A Visão do Ministério da Saúde
Gisele Andrade, superintendente substituta do Ministério da Saúde no Amazonas, destacou que a homenagem é um reconhecimento essencial tanto às vítimas quanto aos profissionais de saúde que se expuseram ao perigo para salvar vidas. “Essa data é uma forma de lembrar tudo o que passamos. É uma homenagem às vítimas, suas famílias e aos profissionais da saúde que arriscaram suas vidas para ajudar o próximo”, declarou Gisele.
Criticas e Reflexões Sobre a Gestão Anterior
A sanção da lei que institui o Dia Nacional em Memória das Vítimas da Covid-19 foi acompanhada de críticas ao governo anterior, que estava sob a liderança de Jair Bolsonaro durante os momentos mais críticos da pandemia.

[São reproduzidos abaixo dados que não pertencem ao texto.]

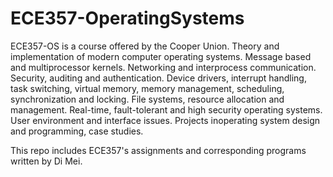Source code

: # ECE357-OperatingSystems

ECE357-OS is a course offered by the Cooper Union. Theory and implementation of modern computer operating systems. Message based and multiprocessor kernels. Networking and interprocess communication. Security, auditing and authentication. Device drivers, interrupt handling, task switching, virtual memory, memory management, scheduling, synchronization and locking. File systems, resource allocation and management. Real-time, fault-tolerant and high security operating systems. User environment and interface issues. Projects inoperating system design and programming, case studies.

This repo includes ECE357's assignments and corresponding programs written by Di Mei.
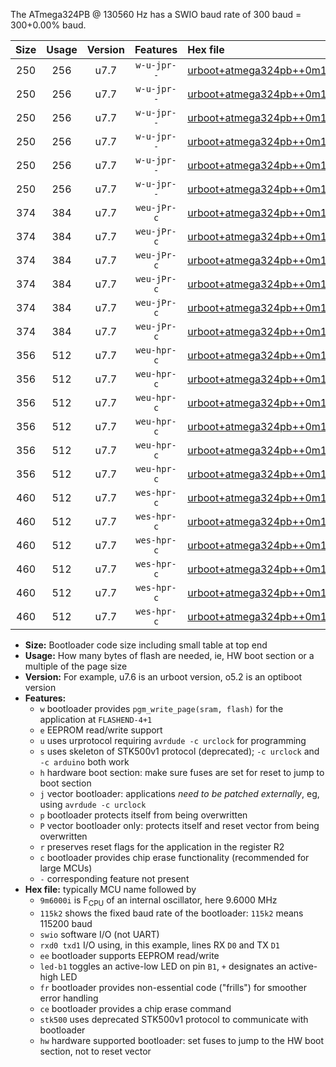 The ATmega324PB @ 130560 Hz has a SWIO baud rate of 300 baud = 300+0.00% baud.

|Size|Usage|Version|Features|Hex file|
|:-:|:-:|:-:|:-:|:--|
|250|256|u7.7|`w-u-jpr--`|[urboot+atmega324pb++0m130560i++++0k3_swio_rxd0_txd1_led+b0.hex](https://raw.githubusercontent.com/stefanrueger/urboot.hex/main/cores/mightycore/atmega324pb/internal_oscillator/fint++0m130560_Hz/br++++0k3_bps/urboot+atmega324pb++0m130560i++++0k3_swio_rxd0_txd1_led+b0.hex)|
|250|256|u7.7|`w-u-jpr--`|[urboot+atmega324pb++0m130560i++++0k3_swio_rxd0_txd1_led+b7.hex](https://raw.githubusercontent.com/stefanrueger/urboot.hex/main/cores/mightycore/atmega324pb/internal_oscillator/fint++0m130560_Hz/br++++0k3_bps/urboot+atmega324pb++0m130560i++++0k3_swio_rxd0_txd1_led+b7.hex)|
|250|256|u7.7|`w-u-jpr--`|[urboot+atmega324pb++0m130560i++++0k3_swio_rxd2_txd3_led+b0.hex](https://raw.githubusercontent.com/stefanrueger/urboot.hex/main/cores/mightycore/atmega324pb/internal_oscillator/fint++0m130560_Hz/br++++0k3_bps/urboot+atmega324pb++0m130560i++++0k3_swio_rxd2_txd3_led+b0.hex)|
|250|256|u7.7|`w-u-jpr--`|[urboot+atmega324pb++0m130560i++++0k3_swio_rxd2_txd3_led+b7.hex](https://raw.githubusercontent.com/stefanrueger/urboot.hex/main/cores/mightycore/atmega324pb/internal_oscillator/fint++0m130560_Hz/br++++0k3_bps/urboot+atmega324pb++0m130560i++++0k3_swio_rxd2_txd3_led+b7.hex)|
|250|256|u7.7|`w-u-jpr--`|[urboot+atmega324pb++0m130560i++++0k3_swio_rxe2_txe3_led+b0.hex](https://raw.githubusercontent.com/stefanrueger/urboot.hex/main/cores/mightycore/atmega324pb/internal_oscillator/fint++0m130560_Hz/br++++0k3_bps/urboot+atmega324pb++0m130560i++++0k3_swio_rxe2_txe3_led+b0.hex)|
|250|256|u7.7|`w-u-jpr--`|[urboot+atmega324pb++0m130560i++++0k3_swio_rxe2_txe3_led+b7.hex](https://raw.githubusercontent.com/stefanrueger/urboot.hex/main/cores/mightycore/atmega324pb/internal_oscillator/fint++0m130560_Hz/br++++0k3_bps/urboot+atmega324pb++0m130560i++++0k3_swio_rxe2_txe3_led+b7.hex)|
|374|384|u7.7|`weu-jPr-c`|[urboot+atmega324pb++0m130560i++++0k3_swio_rxd0_txd1_ee_led+b0_fr_ce.hex](https://raw.githubusercontent.com/stefanrueger/urboot.hex/main/cores/mightycore/atmega324pb/internal_oscillator/fint++0m130560_Hz/br++++0k3_bps/urboot+atmega324pb++0m130560i++++0k3_swio_rxd0_txd1_ee_led+b0_fr_ce.hex)|
|374|384|u7.7|`weu-jPr-c`|[urboot+atmega324pb++0m130560i++++0k3_swio_rxd0_txd1_ee_led+b7_fr_ce.hex](https://raw.githubusercontent.com/stefanrueger/urboot.hex/main/cores/mightycore/atmega324pb/internal_oscillator/fint++0m130560_Hz/br++++0k3_bps/urboot+atmega324pb++0m130560i++++0k3_swio_rxd0_txd1_ee_led+b7_fr_ce.hex)|
|374|384|u7.7|`weu-jPr-c`|[urboot+atmega324pb++0m130560i++++0k3_swio_rxd2_txd3_ee_led+b0_fr_ce.hex](https://raw.githubusercontent.com/stefanrueger/urboot.hex/main/cores/mightycore/atmega324pb/internal_oscillator/fint++0m130560_Hz/br++++0k3_bps/urboot+atmega324pb++0m130560i++++0k3_swio_rxd2_txd3_ee_led+b0_fr_ce.hex)|
|374|384|u7.7|`weu-jPr-c`|[urboot+atmega324pb++0m130560i++++0k3_swio_rxd2_txd3_ee_led+b7_fr_ce.hex](https://raw.githubusercontent.com/stefanrueger/urboot.hex/main/cores/mightycore/atmega324pb/internal_oscillator/fint++0m130560_Hz/br++++0k3_bps/urboot+atmega324pb++0m130560i++++0k3_swio_rxd2_txd3_ee_led+b7_fr_ce.hex)|
|374|384|u7.7|`weu-jPr-c`|[urboot+atmega324pb++0m130560i++++0k3_swio_rxe2_txe3_ee_led+b0_fr_ce.hex](https://raw.githubusercontent.com/stefanrueger/urboot.hex/main/cores/mightycore/atmega324pb/internal_oscillator/fint++0m130560_Hz/br++++0k3_bps/urboot+atmega324pb++0m130560i++++0k3_swio_rxe2_txe3_ee_led+b0_fr_ce.hex)|
|374|384|u7.7|`weu-jPr-c`|[urboot+atmega324pb++0m130560i++++0k3_swio_rxe2_txe3_ee_led+b7_fr_ce.hex](https://raw.githubusercontent.com/stefanrueger/urboot.hex/main/cores/mightycore/atmega324pb/internal_oscillator/fint++0m130560_Hz/br++++0k3_bps/urboot+atmega324pb++0m130560i++++0k3_swio_rxe2_txe3_ee_led+b7_fr_ce.hex)|
|356|512|u7.7|`weu-hpr-c`|[urboot+atmega324pb++0m130560i++++0k3_swio_rxd0_txd1_ee_led+b0_fr_ce_hw.hex](https://raw.githubusercontent.com/stefanrueger/urboot.hex/main/cores/mightycore/atmega324pb/internal_oscillator/fint++0m130560_Hz/br++++0k3_bps/urboot+atmega324pb++0m130560i++++0k3_swio_rxd0_txd1_ee_led+b0_fr_ce_hw.hex)|
|356|512|u7.7|`weu-hpr-c`|[urboot+atmega324pb++0m130560i++++0k3_swio_rxd0_txd1_ee_led+b7_fr_ce_hw.hex](https://raw.githubusercontent.com/stefanrueger/urboot.hex/main/cores/mightycore/atmega324pb/internal_oscillator/fint++0m130560_Hz/br++++0k3_bps/urboot+atmega324pb++0m130560i++++0k3_swio_rxd0_txd1_ee_led+b7_fr_ce_hw.hex)|
|356|512|u7.7|`weu-hpr-c`|[urboot+atmega324pb++0m130560i++++0k3_swio_rxd2_txd3_ee_led+b0_fr_ce_hw.hex](https://raw.githubusercontent.com/stefanrueger/urboot.hex/main/cores/mightycore/atmega324pb/internal_oscillator/fint++0m130560_Hz/br++++0k3_bps/urboot+atmega324pb++0m130560i++++0k3_swio_rxd2_txd3_ee_led+b0_fr_ce_hw.hex)|
|356|512|u7.7|`weu-hpr-c`|[urboot+atmega324pb++0m130560i++++0k3_swio_rxd2_txd3_ee_led+b7_fr_ce_hw.hex](https://raw.githubusercontent.com/stefanrueger/urboot.hex/main/cores/mightycore/atmega324pb/internal_oscillator/fint++0m130560_Hz/br++++0k3_bps/urboot+atmega324pb++0m130560i++++0k3_swio_rxd2_txd3_ee_led+b7_fr_ce_hw.hex)|
|356|512|u7.7|`weu-hpr-c`|[urboot+atmega324pb++0m130560i++++0k3_swio_rxe2_txe3_ee_led+b0_fr_ce_hw.hex](https://raw.githubusercontent.com/stefanrueger/urboot.hex/main/cores/mightycore/atmega324pb/internal_oscillator/fint++0m130560_Hz/br++++0k3_bps/urboot+atmega324pb++0m130560i++++0k3_swio_rxe2_txe3_ee_led+b0_fr_ce_hw.hex)|
|356|512|u7.7|`weu-hpr-c`|[urboot+atmega324pb++0m130560i++++0k3_swio_rxe2_txe3_ee_led+b7_fr_ce_hw.hex](https://raw.githubusercontent.com/stefanrueger/urboot.hex/main/cores/mightycore/atmega324pb/internal_oscillator/fint++0m130560_Hz/br++++0k3_bps/urboot+atmega324pb++0m130560i++++0k3_swio_rxe2_txe3_ee_led+b7_fr_ce_hw.hex)|
|460|512|u7.7|`wes-hpr-c`|[urboot+atmega324pb++0m130560i++++0k3_swio_rxd0_txd1_ee_led+b0_fr_ce_stk500_hw.hex](https://raw.githubusercontent.com/stefanrueger/urboot.hex/main/cores/mightycore/atmega324pb/internal_oscillator/fint++0m130560_Hz/br++++0k3_bps/urboot+atmega324pb++0m130560i++++0k3_swio_rxd0_txd1_ee_led+b0_fr_ce_stk500_hw.hex)|
|460|512|u7.7|`wes-hpr-c`|[urboot+atmega324pb++0m130560i++++0k3_swio_rxd0_txd1_ee_led+b7_fr_ce_stk500_hw.hex](https://raw.githubusercontent.com/stefanrueger/urboot.hex/main/cores/mightycore/atmega324pb/internal_oscillator/fint++0m130560_Hz/br++++0k3_bps/urboot+atmega324pb++0m130560i++++0k3_swio_rxd0_txd1_ee_led+b7_fr_ce_stk500_hw.hex)|
|460|512|u7.7|`wes-hpr-c`|[urboot+atmega324pb++0m130560i++++0k3_swio_rxd2_txd3_ee_led+b0_fr_ce_stk500_hw.hex](https://raw.githubusercontent.com/stefanrueger/urboot.hex/main/cores/mightycore/atmega324pb/internal_oscillator/fint++0m130560_Hz/br++++0k3_bps/urboot+atmega324pb++0m130560i++++0k3_swio_rxd2_txd3_ee_led+b0_fr_ce_stk500_hw.hex)|
|460|512|u7.7|`wes-hpr-c`|[urboot+atmega324pb++0m130560i++++0k3_swio_rxd2_txd3_ee_led+b7_fr_ce_stk500_hw.hex](https://raw.githubusercontent.com/stefanrueger/urboot.hex/main/cores/mightycore/atmega324pb/internal_oscillator/fint++0m130560_Hz/br++++0k3_bps/urboot+atmega324pb++0m130560i++++0k3_swio_rxd2_txd3_ee_led+b7_fr_ce_stk500_hw.hex)|
|460|512|u7.7|`wes-hpr-c`|[urboot+atmega324pb++0m130560i++++0k3_swio_rxe2_txe3_ee_led+b0_fr_ce_stk500_hw.hex](https://raw.githubusercontent.com/stefanrueger/urboot.hex/main/cores/mightycore/atmega324pb/internal_oscillator/fint++0m130560_Hz/br++++0k3_bps/urboot+atmega324pb++0m130560i++++0k3_swio_rxe2_txe3_ee_led+b0_fr_ce_stk500_hw.hex)|
|460|512|u7.7|`wes-hpr-c`|[urboot+atmega324pb++0m130560i++++0k3_swio_rxe2_txe3_ee_led+b7_fr_ce_stk500_hw.hex](https://raw.githubusercontent.com/stefanrueger/urboot.hex/main/cores/mightycore/atmega324pb/internal_oscillator/fint++0m130560_Hz/br++++0k3_bps/urboot+atmega324pb++0m130560i++++0k3_swio_rxe2_txe3_ee_led+b7_fr_ce_stk500_hw.hex)|

- **Size:** Bootloader code size including small table at top end
- **Usage:** How many bytes of flash are needed, ie, HW boot section or a multiple of the page size
- **Version:** For example, u7.6 is an urboot version, o5.2 is an optiboot version
- **Features:**
  + `w` bootloader provides `pgm_write_page(sram, flash)` for the application at `FLASHEND-4+1`
  + `e` EEPROM read/write support
  + `u` uses urprotocol requiring `avrdude -c urclock` for programming
  + `s` uses skeleton of STK500v1 protocol (deprecated); `-c urclock` and `-c arduino` both work
  + `h` hardware boot section: make sure fuses are set for reset to jump to boot section
  + `j` vector bootloader: applications *need to be patched externally*, eg, using `avrdude -c urclock`
  + `p` bootloader protects itself from being overwritten
  + `P` vector bootloader only: protects itself and reset vector from being overwritten
  + `r` preserves reset flags for the application in the register R2
  + `c` bootloader provides chip erase functionality (recommended for large MCUs)
  + `-` corresponding feature not present
- **Hex file:** typically MCU name followed by
  + `9m6000i` is F<sub>CPU</sub> of an internal oscillator, here 9.6000 MHz
  + `115k2` shows the fixed baud rate of the bootloader: `115k2` means 115200 baud
  + `swio` software I/O (not UART)
  + `rxd0 txd1` I/O using, in this example, lines RX `D0` and TX `D1`
  + `ee` bootloader supports EEPROM read/write
  + `led-b1` toggles an active-low LED on pin `B1`, `+` designates an active-high LED
  + `fr` bootloader provides non-essential code ("frills") for smoother error handling
  + `ce` bootloader provides a chip erase command
  + `stk500` uses deprecated STK500v1 protocol to communicate with bootloader
  + `hw` hardware supported bootloader: set fuses to jump to the HW boot section, not to reset vector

Lula, durante a cerimônia no Palácio do Planalto, ressaltou a importância de não deixar que a memória das vítimas caia no esquecimento, afirmando: “Se a gente não faz isso, cai no esquecimento. E é tudo que eles desejam, que caia no esquecimento. As pessoas que vivem de mentira não estão preocupadas com a verdade”.
A data de 12 de março foi escolhida por marcar a primeira morte registrada pela doença no Brasil, simbolizando o início de um momento que alterou a vida de milhões de brasileiros, e serve como um lembrete constante da necessidade de compaixão e responsabilidade em tempos de crise.